Strateginya adalah dengan mengidentifikasi peran perempuan terlebih dahulu. Ada yang mencari kerang atau kepiting, ada pula yang memanfaatkan buah mangrove. Dengan memahami aktivitas mereka, pendampingan bisa lebih tepat sasaran.
Ruang diskusi informal, seperti kelompok kerajinan tangan, menjadi wadah penting bagi perempuan untuk berbagi pengetahuan dan kekhawatiran. “Mereka lebih nyaman bicara di ruang kecil, bukan di forum umum,” jelas Stevanus.
Kondisi pesisir Raja Ampat yang berpasir dan berangin membutuhkan pendekatan khusus. Stevanus menekankan pentingnya memilih jenis mangrove yang sesuai, seperti Avicennia marina dan Sonneratia alba, yang tahan di substrat berpasir.
Pengalaman Kak Steve sapaan akrabnya dalam mendampingi warga pesisir di Raja Ampat memang menarik. Selain berhasil menumbuhkan intensi dan partisipasi warga, ia juga menekankan pentingnya edukasi dalam penanan mangrove.
Pada Webinar bersama Klikhijau, ia membagikan pengalamannya menanam. Menurutnya, Teknik penanaman mangrove memang harus adaptif. Antara lain dengan melakukan dua hal berikut:
- Memasang pelindung seperti kayu atau ban bekas untuk melindungi bibit dari angin dan ombak.
- Menyesuaikan metode tanam, baik secara intensif maupun berjarak, tergantung kondisi lapangan.
“Teori di buku sering berbeda dengan kenyataan di lapangan. Kita harus turun langsung, lihat habitatnya,” tegas Stevanus.
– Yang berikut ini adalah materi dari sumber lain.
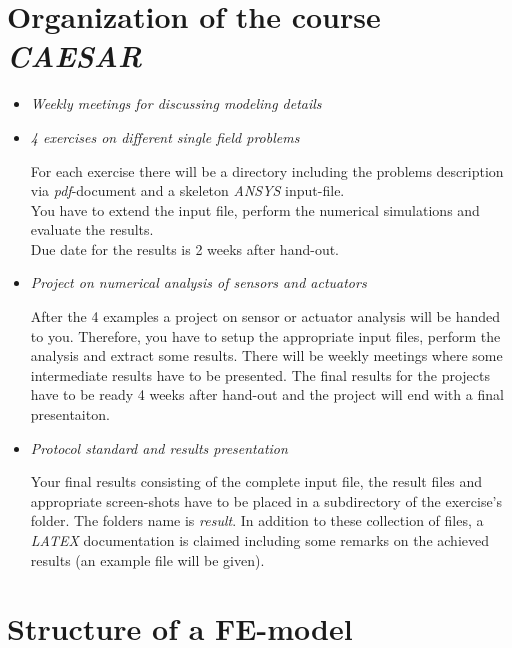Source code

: \section{Organization of the course {\em CAESAR}}
%
\begin{itemize}
%
\item {\em Weekly meetings for discussing modeling details}\\
\item {\em 4 exercises on different single field problems}\\
\begin{print}
For each exercise there will be a directory including the problems description via {\em pdf}-document and a skeleton {\em ANSYS} input-file.\\
You have to extend the input file, perform the numerical simulations and evaluate the results.\\ 
Due date for the results is 2 weeks after hand-out.\\
\end{print}
\item {\em Project on numerical analysis of sensors and actuators}\\
\begin{print}
After the 4 examples a project on sensor or actuator analysis will be handed to you. Therefore, you have to setup the appropriate input files, perform the analysis and extract some results. There will be weekly meetings where some intermediate results have to be presented. The final results for the projects have to be ready 4 weeks after hand-out and the project will end with a final presentaiton.  
\end{print}
\item {\em Protocol standard and results presentation}\\
\begin{print}
Your final results consisting of the complete input file, the result files and appropriate screen-shots have to be placed in a subdirectory of the exercise's folder. The folders name is {\em result}. In addition to these collection of files, a {\em LATEX} documentation is claimed including some remarks on the achieved results (an example file will be given). 
\end{print}
%
\end{itemize}
%
\newslide
%
\section{Structure of a FE-model}
%
%
\newslide
%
Selain pelestarian, mangrove juga dimanfaatkan untuk ketahanan pangan. Jenis Bruguiera gymnorhiza (disebut “iPhone” oleh warga) diolah secara tradisional menjadi makanan tahan lama. Buahnya dikeringkan dan bisa disimpan hingga 10 tahun sebelum diolah kembali.
Sementara itu, jenis lain seperti Sonneratia caseolaris lebih sering digunakan untuk produk turunan, seperti kosmetik atau scrub.
“Ini memberi nilai tambah bagi masyarakat, sekaligus mendorong mereka menjaga mangrove,” ujar Stevanus.
Stevanus menekankan bahwa pendampingan harus berbasis data. Profil kampung—seperti jumlah penduduk, mata pencaharian, dan kebutuhan ekonomi—menjadi dasar merancang program yang relevan.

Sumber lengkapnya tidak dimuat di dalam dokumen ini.